* What this task involves: Print out the data below. Do not alter a single line.

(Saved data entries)
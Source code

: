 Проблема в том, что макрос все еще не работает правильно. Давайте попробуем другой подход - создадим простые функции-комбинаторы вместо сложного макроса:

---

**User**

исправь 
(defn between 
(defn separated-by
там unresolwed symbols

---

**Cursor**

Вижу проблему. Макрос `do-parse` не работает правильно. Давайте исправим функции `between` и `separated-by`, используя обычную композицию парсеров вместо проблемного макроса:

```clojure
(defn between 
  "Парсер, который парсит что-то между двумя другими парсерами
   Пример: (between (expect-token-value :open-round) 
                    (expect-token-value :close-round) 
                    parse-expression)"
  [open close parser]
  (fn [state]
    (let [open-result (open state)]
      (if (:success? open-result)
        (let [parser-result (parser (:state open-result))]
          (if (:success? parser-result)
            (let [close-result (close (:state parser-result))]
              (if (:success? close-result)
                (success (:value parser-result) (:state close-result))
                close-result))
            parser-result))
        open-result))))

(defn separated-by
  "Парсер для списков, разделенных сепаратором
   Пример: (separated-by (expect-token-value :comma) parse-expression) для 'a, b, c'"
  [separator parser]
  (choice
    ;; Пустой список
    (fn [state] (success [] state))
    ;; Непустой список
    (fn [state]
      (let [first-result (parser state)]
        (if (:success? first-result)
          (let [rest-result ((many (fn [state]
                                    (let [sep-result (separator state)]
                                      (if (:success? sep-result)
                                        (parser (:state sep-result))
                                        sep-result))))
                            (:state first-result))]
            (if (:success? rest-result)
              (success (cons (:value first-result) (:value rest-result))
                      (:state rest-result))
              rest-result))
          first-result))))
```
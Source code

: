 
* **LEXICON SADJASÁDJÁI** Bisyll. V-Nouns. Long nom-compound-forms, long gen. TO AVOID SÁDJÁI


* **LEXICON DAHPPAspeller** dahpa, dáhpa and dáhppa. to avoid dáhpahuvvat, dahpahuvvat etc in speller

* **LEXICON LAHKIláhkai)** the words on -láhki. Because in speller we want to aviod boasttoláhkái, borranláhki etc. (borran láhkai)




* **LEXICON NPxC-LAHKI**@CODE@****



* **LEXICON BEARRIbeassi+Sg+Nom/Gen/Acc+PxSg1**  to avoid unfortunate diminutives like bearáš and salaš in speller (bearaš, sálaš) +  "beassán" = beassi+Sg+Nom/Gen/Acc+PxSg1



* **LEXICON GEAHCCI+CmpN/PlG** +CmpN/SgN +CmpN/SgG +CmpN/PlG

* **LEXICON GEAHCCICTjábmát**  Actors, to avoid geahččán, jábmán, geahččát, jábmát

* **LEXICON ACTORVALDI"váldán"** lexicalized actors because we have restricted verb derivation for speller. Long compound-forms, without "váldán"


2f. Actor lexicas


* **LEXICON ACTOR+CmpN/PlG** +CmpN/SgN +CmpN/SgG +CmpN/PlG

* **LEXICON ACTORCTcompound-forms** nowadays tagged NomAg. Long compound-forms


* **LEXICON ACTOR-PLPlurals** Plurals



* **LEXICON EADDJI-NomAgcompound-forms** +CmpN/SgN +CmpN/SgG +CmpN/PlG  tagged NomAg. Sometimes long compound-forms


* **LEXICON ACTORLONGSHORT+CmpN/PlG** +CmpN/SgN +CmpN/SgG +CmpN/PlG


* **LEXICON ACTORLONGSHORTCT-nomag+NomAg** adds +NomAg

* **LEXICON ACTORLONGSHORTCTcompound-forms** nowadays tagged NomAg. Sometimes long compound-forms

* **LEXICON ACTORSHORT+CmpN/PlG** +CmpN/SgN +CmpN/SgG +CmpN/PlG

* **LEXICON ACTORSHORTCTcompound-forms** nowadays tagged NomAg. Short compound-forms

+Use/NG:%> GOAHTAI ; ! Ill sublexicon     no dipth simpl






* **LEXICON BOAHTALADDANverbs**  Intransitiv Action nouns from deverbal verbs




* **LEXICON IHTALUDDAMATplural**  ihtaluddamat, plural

* Response:
Source code

: Проблема в том, что макрос все еще не работает правильно. Давайте попробуем другой подход - создадим простые функции-комбинаторы вместо сложного макроса:

---

**User**

исправь 
(defn between 
(defn separated-by
там unresolwed symbols

---

**Cursor**

Вижу проблему. Макрос `do-parse` не работает правильно. Давайте исправим функции `between` и `separated-by`, используя обычную композицию парсеров вместо проблемного макроса:

```clojure
(defn between 
  "Парсер, который парсит что-то между двумя другими парсерами
   Пример: (between (expect-token-value :open-round) 
                    (expect-token-value :close-round) 
                    parse-expression)"
  [open close parser]
  (fn [state]
    (let [open-result (open state)]
      (if (:success? open-result)
        (let [parser-result (parser (:state open-result))]
          (if (:success? parser-result)
            (let [close-result (close (:state parser-result))]
              (if (:success? close-result)
                (success (:value parser-result) (:state close-result))
                close-result))
            parser-result))
        open-result))))

(defn separated-by
  "Парсер для списков, разделенных сепаратором
   Пример: (separated-by (expect-token-value :comma) parse-expression) для 'a, b, c'"
  [separator parser]
  (choice
    ;; Пустой список
    (fn [state] (success [] state))
    ;; Непустой список
    (fn [state]
      (let [first-result (parser state)]
        (if (:success? first-result)
          (let [rest-result ((many (fn [state]
                                    (let [sep-result (separator state)]
                                      (if (:success? sep-result)
                                        (parser (:state sep-result))
                                        sep-result))))
                            (:state first-result))]
            (if (:success? rest-result)
              (success (cons (:value first-result) (:value rest-result))
                      (:state rest-result))
              rest-result))
          first-result))))
```
Source code

: 
* **LEXICON SADJASÁDJÁI** Bisyll. V-Nouns. Long nom-compound-forms, long gen. TO AVOID SÁDJÁI


* **LEXICON DAHPPAspeller** dahpa, dáhpa and dáhppa. to avoid dáhpahuvvat, dahpahuvvat etc in speller

* **LEXICON LAHKIláhkai)** the words on -láhki. Because in speller we want to aviod boasttoláhkái, borranláhki etc. (borran láhkai)




* **LEXICON NPxC-LAHKI**@CODE@****



* **LEXICON BEARRIbeassi+Sg+Nom/Gen/Acc+PxSg1**  to avoid unfortunate diminutives like bearáš and salaš in speller (bearaš, sálaš) +  "beassán" = beassi+Sg+Nom/Gen/Acc+PxSg1



* **LEXICON GEAHCCI+CmpN/PlG** +CmpN/SgN +CmpN/SgG +CmpN/PlG

* **LEXICON GEAHCCICTjábmát**  Actors, to avoid geahččán, jábmán, geahččát, jábmát

* **LEXICON ACTORVALDI"váldán"** lexicalized actors because we have restricted verb derivation for speller. Long compound-forms, without "váldán"


2f. Actor lexicas


* **LEXICON ACTOR+CmpN/PlG** +CmpN/SgN +CmpN/SgG +CmpN/PlG

* **LEXICON ACTORCTcompound-forms** nowadays tagged NomAg. Long compound-forms


* **LEXICON ACTOR-PLPlurals** Plurals



* **LEXICON EADDJI-NomAgcompound-forms** +CmpN/SgN +CmpN/SgG +CmpN/PlG  tagged NomAg. Sometimes long compound-forms


* **LEXICON ACTORLONGSHORT+CmpN/PlG** +CmpN/SgN +CmpN/SgG +CmpN/PlG


* **LEXICON ACTORLONGSHORTCT-nomag+NomAg** adds +NomAg

* **LEXICON ACTORLONGSHORTCTcompound-forms** nowadays tagged NomAg. Sometimes long compound-forms

* **LEXICON ACTORSHORT+CmpN/PlG** +CmpN/SgN +CmpN/SgG +CmpN/PlG

* **LEXICON ACTORSHORTCTcompound-forms** nowadays tagged NomAg. Short compound-forms

+Use/NG:%> GOAHTAI ; ! Ill sublexicon     no dipth simpl






* **LEXICON BOAHTALADDANverbs**  Intransitiv Action nouns from deverbal verbs




* **LEXICON IHTALUDDAMATplural**  ihtaluddamat, plural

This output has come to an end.